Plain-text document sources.
/---

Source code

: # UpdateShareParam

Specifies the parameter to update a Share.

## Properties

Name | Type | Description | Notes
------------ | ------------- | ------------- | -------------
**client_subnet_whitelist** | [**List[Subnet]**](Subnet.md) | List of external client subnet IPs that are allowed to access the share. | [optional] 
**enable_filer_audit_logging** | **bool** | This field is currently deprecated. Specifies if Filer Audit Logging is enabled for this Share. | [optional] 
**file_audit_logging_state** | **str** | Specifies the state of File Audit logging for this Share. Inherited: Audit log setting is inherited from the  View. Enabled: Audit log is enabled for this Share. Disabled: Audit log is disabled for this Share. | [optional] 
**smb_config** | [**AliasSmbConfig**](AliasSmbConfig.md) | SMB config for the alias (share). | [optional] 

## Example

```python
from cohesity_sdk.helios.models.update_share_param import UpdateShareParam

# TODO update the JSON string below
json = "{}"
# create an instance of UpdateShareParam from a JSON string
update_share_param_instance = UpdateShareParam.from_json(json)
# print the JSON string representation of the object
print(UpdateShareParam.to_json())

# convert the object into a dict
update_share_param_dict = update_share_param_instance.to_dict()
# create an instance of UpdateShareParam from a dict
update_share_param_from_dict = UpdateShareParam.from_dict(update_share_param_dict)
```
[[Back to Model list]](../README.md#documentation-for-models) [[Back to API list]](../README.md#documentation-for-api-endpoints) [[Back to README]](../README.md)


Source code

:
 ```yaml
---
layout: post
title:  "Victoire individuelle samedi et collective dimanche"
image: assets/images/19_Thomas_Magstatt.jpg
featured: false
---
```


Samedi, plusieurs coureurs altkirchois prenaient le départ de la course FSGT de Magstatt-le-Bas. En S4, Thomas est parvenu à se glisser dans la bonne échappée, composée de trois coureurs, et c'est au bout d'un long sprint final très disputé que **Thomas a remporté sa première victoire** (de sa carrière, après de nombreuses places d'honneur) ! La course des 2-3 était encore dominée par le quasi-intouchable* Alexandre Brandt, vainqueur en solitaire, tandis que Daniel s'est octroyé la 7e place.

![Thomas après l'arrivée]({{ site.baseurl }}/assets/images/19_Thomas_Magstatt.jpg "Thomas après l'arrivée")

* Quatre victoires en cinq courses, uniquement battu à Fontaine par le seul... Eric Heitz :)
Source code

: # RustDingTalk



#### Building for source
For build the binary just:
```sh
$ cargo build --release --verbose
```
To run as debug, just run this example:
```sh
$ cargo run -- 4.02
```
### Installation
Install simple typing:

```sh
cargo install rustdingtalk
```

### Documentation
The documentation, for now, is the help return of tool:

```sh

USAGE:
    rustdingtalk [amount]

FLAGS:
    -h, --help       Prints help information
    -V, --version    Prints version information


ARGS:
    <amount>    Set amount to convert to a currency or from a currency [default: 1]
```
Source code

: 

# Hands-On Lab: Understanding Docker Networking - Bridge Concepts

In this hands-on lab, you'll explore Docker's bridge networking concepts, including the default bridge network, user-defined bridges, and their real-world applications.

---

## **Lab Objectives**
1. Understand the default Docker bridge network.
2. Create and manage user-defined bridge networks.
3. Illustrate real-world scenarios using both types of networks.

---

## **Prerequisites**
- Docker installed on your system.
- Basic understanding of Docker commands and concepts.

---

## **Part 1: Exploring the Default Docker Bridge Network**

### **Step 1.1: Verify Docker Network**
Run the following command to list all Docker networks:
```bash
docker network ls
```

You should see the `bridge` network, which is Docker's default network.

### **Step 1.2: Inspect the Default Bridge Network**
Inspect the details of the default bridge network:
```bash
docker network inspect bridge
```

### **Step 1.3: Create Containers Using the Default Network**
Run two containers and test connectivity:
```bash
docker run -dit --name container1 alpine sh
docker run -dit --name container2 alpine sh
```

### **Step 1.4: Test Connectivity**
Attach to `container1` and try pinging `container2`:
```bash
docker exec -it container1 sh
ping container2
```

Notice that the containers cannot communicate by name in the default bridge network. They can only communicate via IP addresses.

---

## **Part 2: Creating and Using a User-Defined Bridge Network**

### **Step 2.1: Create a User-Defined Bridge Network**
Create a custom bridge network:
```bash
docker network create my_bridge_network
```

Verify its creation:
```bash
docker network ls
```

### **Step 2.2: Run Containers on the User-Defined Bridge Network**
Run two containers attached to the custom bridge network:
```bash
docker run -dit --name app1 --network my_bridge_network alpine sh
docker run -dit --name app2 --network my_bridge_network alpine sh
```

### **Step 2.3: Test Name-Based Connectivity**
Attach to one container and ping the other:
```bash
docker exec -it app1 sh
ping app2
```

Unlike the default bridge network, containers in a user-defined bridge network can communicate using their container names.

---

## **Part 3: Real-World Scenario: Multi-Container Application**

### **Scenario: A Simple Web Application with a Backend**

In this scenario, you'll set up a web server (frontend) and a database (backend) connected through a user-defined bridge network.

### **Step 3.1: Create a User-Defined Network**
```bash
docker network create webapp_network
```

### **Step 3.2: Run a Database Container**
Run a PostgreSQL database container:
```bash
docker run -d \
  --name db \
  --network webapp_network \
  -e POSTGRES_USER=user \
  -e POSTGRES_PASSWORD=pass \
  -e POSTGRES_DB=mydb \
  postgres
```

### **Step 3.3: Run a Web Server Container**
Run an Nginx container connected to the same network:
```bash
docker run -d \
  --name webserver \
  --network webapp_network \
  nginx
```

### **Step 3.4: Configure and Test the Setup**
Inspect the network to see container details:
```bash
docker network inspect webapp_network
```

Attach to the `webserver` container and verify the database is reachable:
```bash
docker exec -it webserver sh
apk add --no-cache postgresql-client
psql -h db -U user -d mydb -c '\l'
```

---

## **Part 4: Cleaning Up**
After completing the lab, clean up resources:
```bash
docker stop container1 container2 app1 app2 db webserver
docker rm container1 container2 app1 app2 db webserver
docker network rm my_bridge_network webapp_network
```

\---

AIM OF THE EXERCISE. The response must consist of all the data, reproduced without alteration.

ANSWER BOX.
Source code

: # UpdateShareParam

Specifies the parameter to update a Share.

## Properties

Name | Type | Description | Notes
------------ | ------------- | ------------- | -------------
**client_subnet_whitelist** | [**List[Subnet]**](Subnet.md) | List of external client subnet IPs that are allowed to access the share. | [optional] 
**enable_filer_audit_logging** | **bool** | This field is currently deprecated. Specifies if Filer Audit Logging is enabled for this Share. | [optional] 
**file_audit_logging_state** | **str** | Specifies the state of File Audit logging for this Share. Inherited: Audit log setting is inherited from the  View. Enabled: Audit log is enabled for this Share. Disabled: Audit log is disabled for this Share. | [optional] 
**smb_config** | [**AliasSmbConfig**](AliasSmbConfig.md) | SMB config for the alias (share). | [optional] 

## Example

```python
from cohesity_sdk.helios.models.update_share_param import UpdateShareParam

# TODO update the JSON string below
json = "{}"
# create an instance of UpdateShareParam from a JSON string
update_share_param_instance = UpdateShareParam.from_json(json)
# print the JSON string representation of the object
print(UpdateShareParam.to_json())

# convert the object into a dict
update_share_param_dict = update_share_param_instance.to_dict()
# create an instance of UpdateShareParam from a dict
update_share_param_from_dict = UpdateShareParam.from_dict(update_share_param_dict)
```
[[Back to Model list]](../README.md#documentation-for-models) [[Back to API list]](../README.md#documentation-for-api-endpoints) [[Back to README]](../README.md)


Source code

:
 ```yaml
---
layout: post
title:  "Victoire individuelle samedi et collective dimanche"
image: assets/images/19_Thomas_Magstatt.jpg
featured: false
---
```


Samedi, plusieurs coureurs altkirchois prenaient le départ de la course FSGT de Magstatt-le-Bas. En S4, Thomas est parvenu à se glisser dans la bonne échappée, composée de trois coureurs, et c'est au bout d'un long sprint final très disputé que **Thomas a remporté sa première victoire** (de sa carrière, après de nombreuses places d'honneur) ! La course des 2-3 était encore dominée par le quasi-intouchable* Alexandre Brandt, vainqueur en solitaire, tandis que Daniel s'est octroyé la 7e place.

![Thomas après l'arrivée]({{ site.baseurl }}/assets/images/19_Thomas_Magstatt.jpg "Thomas après l'arrivée")

* Quatre victoires en cinq courses, uniquement battu à Fontaine par le seul... Eric Heitz :)
Source code

: # RustDingTalk



#### Building for source
For build the binary just:
```sh
$ cargo build --release --verbose
```
To run as debug, just run this example:
```sh
$ cargo run -- 4.02
```
### Installation
Install simple typing:

```sh
cargo install rustdingtalk
```

### Documentation
The documentation, for now, is the help return of tool:

```sh

USAGE:
    rustdingtalk [amount]

FLAGS:
    -h, --help       Prints help information
    -V, --version    Prints version information


ARGS:
    <amount>    Set amount to convert to a currency or from a currency [default: 1]
```
Source code

: 

# Hands-On Lab: Understanding Docker Networking - Bridge Concepts

In this hands-on lab, you'll explore Docker's bridge networking concepts, including the default bridge network, user-defined bridges, and their real-world applications.

---

## **Lab Objectives**
1. Understand the default Docker bridge network.
2. Create and manage user-defined bridge networks.
3. Illustrate real-world scenarios using both types of networks.

---

## **Prerequisites**
- Docker installed on your system.
- Basic understanding of Docker commands and concepts.

---

## **Part 1: Exploring the Default Docker Bridge Network**

### **Step 1.1: Verify Docker Network**
Run the following command to list all Docker networks:
```bash
docker network ls
```

You should see the `bridge` network, which is Docker's default network.

### **Step 1.2: Inspect the Default Bridge Network**
Inspect the details of the default bridge network:
```bash
docker network inspect bridge
```

### **Step 1.3: Create Containers Using the Default Network**
Run two containers and test connectivity:
```bash
docker run -dit --name container1 alpine sh
docker run -dit --name container2 alpine sh
```

### **Step 1.4: Test Connectivity**
Attach to `container1` and try pinging `container2`:
```bash
docker exec -it container1 sh
ping container2
```

Notice that the containers cannot communicate by name in the default bridge network. They can only communicate via IP addresses.

---

## **Part 2: Creating and Using a User-Defined Bridge Network**

### **Step 2.1: Create a User-Defined Bridge Network**
Create a custom bridge network:
```bash
docker network create my_bridge_network
```

Verify its creation:
```bash
docker network ls
```

### **Step 2.2: Run Containers on the User-Defined Bridge Network**
Run two containers attached to the custom bridge network:
```bash
docker run -dit --name app1 --network my_bridge_network alpine sh
docker run -dit --name app2 --network my_bridge_network alpine sh
```

### **Step 2.3: Test Name-Based Connectivity**
Attach to one container and ping the other:
```bash
docker exec -it app1 sh
ping app2
```

Unlike the default bridge network, containers in a user-defined bridge network can communicate using their container names.

---

## **Part 3: Real-World Scenario: Multi-Container Application**

### **Scenario: A Simple Web Application with a Backend**

In this scenario, you'll set up a web server (frontend) and a database (backend) connected through a user-defined bridge network.

### **Step 3.1: Create a User-Defined Network**
```bash
docker network create webapp_network
```

### **Step 3.2: Run a Database Container**
Run a PostgreSQL database container:
```bash
docker run -d \
  --name db \
  --network webapp_network \
  -e POSTGRES_USER=user \
  -e POSTGRES_PASSWORD=pass \
  -e POSTGRES_DB=mydb \
  postgres
```

### **Step 3.3: Run a Web Server Container**
Run an Nginx container connected to the same network:
```bash
docker run -d \
  --name webserver \
  --network webapp_network \
  nginx
```

### **Step 3.4: Configure and Test the Setup**
Inspect the network to see container details:
```bash
docker network inspect webapp_network
```

Attach to the `webserver` container and verify the database is reachable:
```bash
docker exec -it webserver sh
apk add --no-cache postgresql-client
psql -h db -U user -d mydb -c '\l'
```

---

## **Part 4: Cleaning Up**
After completing the lab, clean up resources:
```bash
docker stop container1 container2 app1 app2 db webserver
docker rm container1 container2 app1 app2 db webserver
docker network rm my_bridge_network webapp_network
```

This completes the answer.